Acontece que o talentoso fotógrafo de 32 anos nunca existiu. Era um estelionatário aplicando um sofisticado golpe que, em outras variações, pode enganar qualquer um na Internet. Depois de quase três anos, acabou sendo desmascarado (mas não pego). Diante disso, é natural se perguntar: como isso é possível e como se proteger?
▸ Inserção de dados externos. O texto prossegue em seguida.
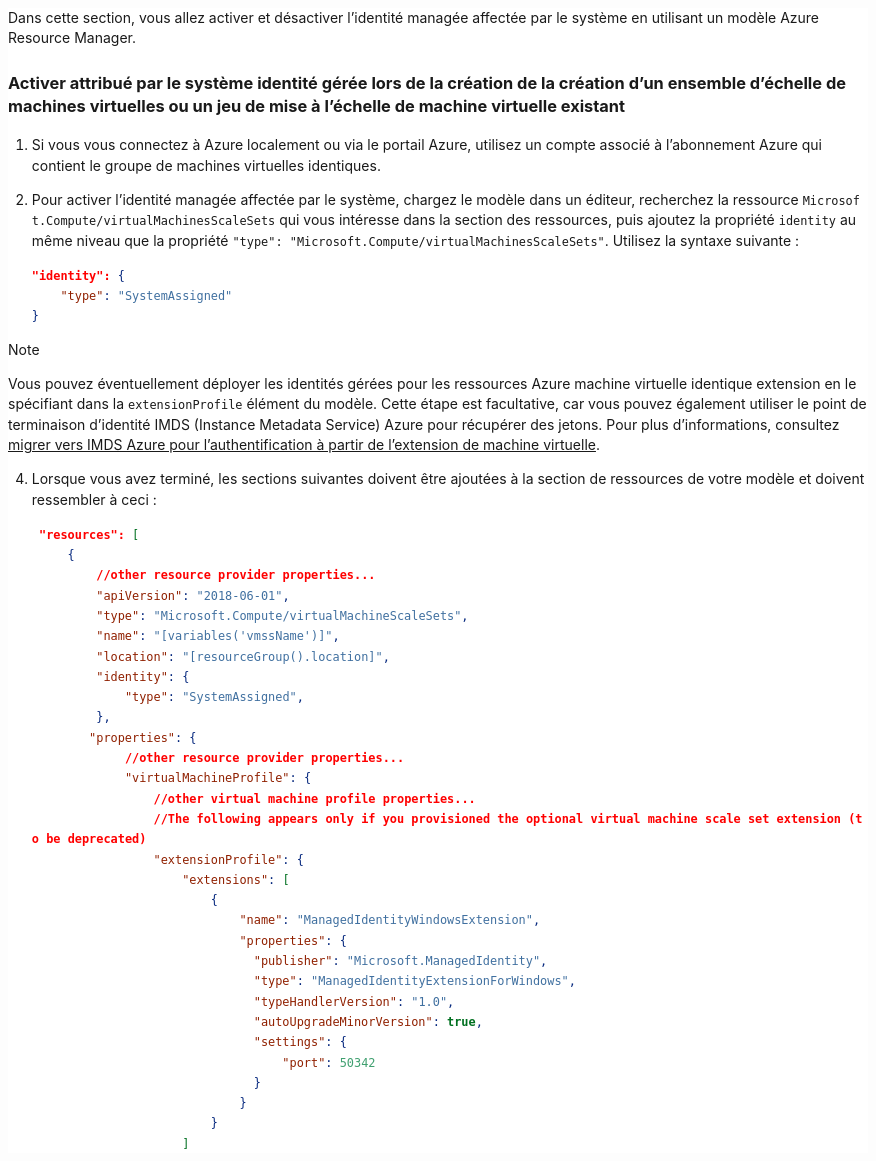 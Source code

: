 Dans cette section, vous allez activer et désactiver l’identité managée affectée par le système en utilisant un modèle Azure Resource Manager.

### <a name="enable-system-assigned-managed-identity-during-creation-the-creation-of-a-virtual-machines-scale-set-or-an-existing-virtual-machine-scale-set"></a>Activer attribué par le système identité gérée lors de la création de la création d’un ensemble d’échelle de machines virtuelles ou un jeu de mise à l’échelle de machine virtuelle existant

1. Si vous vous connectez à Azure localement ou via le portail Azure, utilisez un compte associé à l’abonnement Azure qui contient le groupe de machines virtuelles identiques.
2. Pour activer l’identité managée affectée par le système, chargez le modèle dans un éditeur, recherchez la ressource `Microsoft.Compute/virtualMachinesScaleSets` qui vous intéresse dans la section des ressources, puis ajoutez la propriété `identity` au même niveau que la propriété `"type": "Microsoft.Compute/virtualMachinesScaleSets"`. Utilisez la syntaxe suivante :

   ```JSON
   "identity": { 
       "type": "SystemAssigned"
   }
   ```

> [!NOTE]
> Vous pouvez éventuellement déployer les identités gérées pour les ressources Azure machine virtuelle identique extension en le spécifiant dans la `extensionProfile` élément du modèle. Cette étape est facultative, car vous pouvez également utiliser le point de terminaison d’identité IMDS (Instance Metadata Service) Azure pour récupérer des jetons.  Pour plus d’informations, consultez [migrer vers IMDS Azure pour l’authentification à partir de l’extension de machine virtuelle](howto-migrate-vm-extension.md).


4. Lorsque vous avez terminé, les sections suivantes doivent être ajoutées à la section de ressources de votre modèle et doivent ressembler à ceci :

   ```json
    "resources": [
        {
            //other resource provider properties...
            "apiVersion": "2018-06-01",
            "type": "Microsoft.Compute/virtualMachineScaleSets",
            "name": "[variables('vmssName')]",
            "location": "[resourceGroup().location]",
            "identity": {
                "type": "SystemAssigned",
            },
           "properties": {
                //other resource provider properties...
                "virtualMachineProfile": {
                    //other virtual machine profile properties...
                    //The following appears only if you provisioned the optional virtual machine scale set extension (to be deprecated)
                    "extensionProfile": {
                        "extensions": [
                            {
                                "name": "ManagedIdentityWindowsExtension",
                                "properties": {
                                  "publisher": "Microsoft.ManagedIdentity",
                                  "type": "ManagedIdentityExtensionForWindows",
                                  "typeHandlerVersion": "1.0",
                                  "autoUpgradeMinorVersion": true,
                                  "settings": {
                                      "port": 50342
                                  }
                                }
                            } 
                        ]
   ```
O suposto fotógrafo era um “fake”, um personagem que só existia na Internet. As fotos que ele vendia eram roubadas de outros fotógrafos e depois “maquiadas” no Photoshop, para que a tramoia não fosse descoberta. Nem a “sua” própria imagem, que aparece em algumas fotos, é dele mesmo: na verdade, são do surfista inglês Max Hepworth-Povey, que só descobriu recentemente que a imagem do seu corpo havia sido usurpada.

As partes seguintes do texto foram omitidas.